[Stored dataset items]
══════════════════════════════
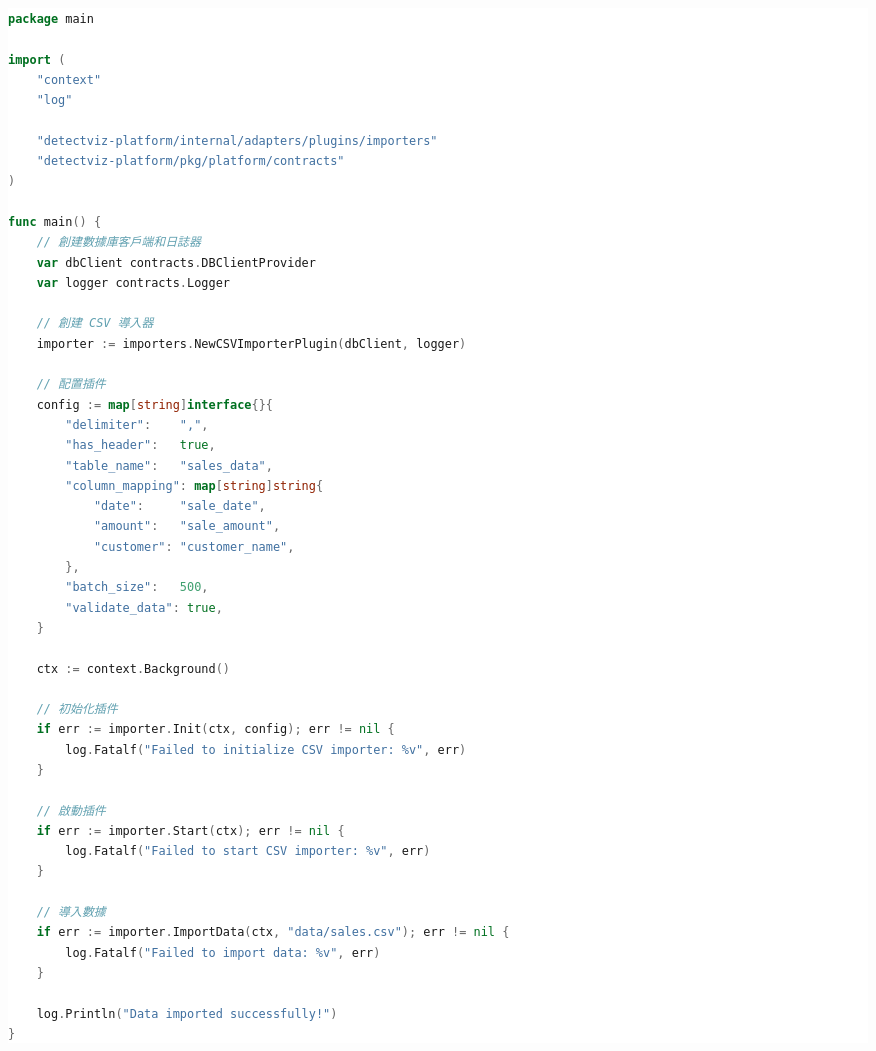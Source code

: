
 ```go
package main

import (
    "context"
    "log"
    
    "detectviz-platform/internal/adapters/plugins/importers"
    "detectviz-platform/pkg/platform/contracts"
)

func main() {
    // 創建數據庫客戶端和日誌器
    var dbClient contracts.DBClientProvider
    var logger contracts.Logger
    
    // 創建 CSV 導入器
    importer := importers.NewCSVImporterPlugin(dbClient, logger)
    
    // 配置插件
    config := map[string]interface{}{
        "delimiter":    ",",
        "has_header":   true,
        "table_name":   "sales_data",
        "column_mapping": map[string]string{
            "date":     "sale_date",
            "amount":   "sale_amount",
            "customer": "customer_name",
        },
        "batch_size":   500,
        "validate_data": true,
    }
    
    ctx := context.Background()
    
    // 初始化插件
    if err := importer.Init(ctx, config); err != nil {
        log.Fatalf("Failed to initialize CSV importer: %v", err)
    }
    
    // 啟動插件
    if err := importer.Start(ctx); err != nil {
        log.Fatalf("Failed to start CSV importer: %v", err)
    }
    
    // 導入數據
    if err := importer.ImportData(ctx, "data/sales.csv"); err != nil {
        log.Fatalf("Failed to import data: %v", err)
    }
    
    log.Println("Data imported successfully!")
}
```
══════════════════════════════
**TASK GOAL**
Answer only with how many lines in the records include "string".

**ANSWER TO THIS TASK**
2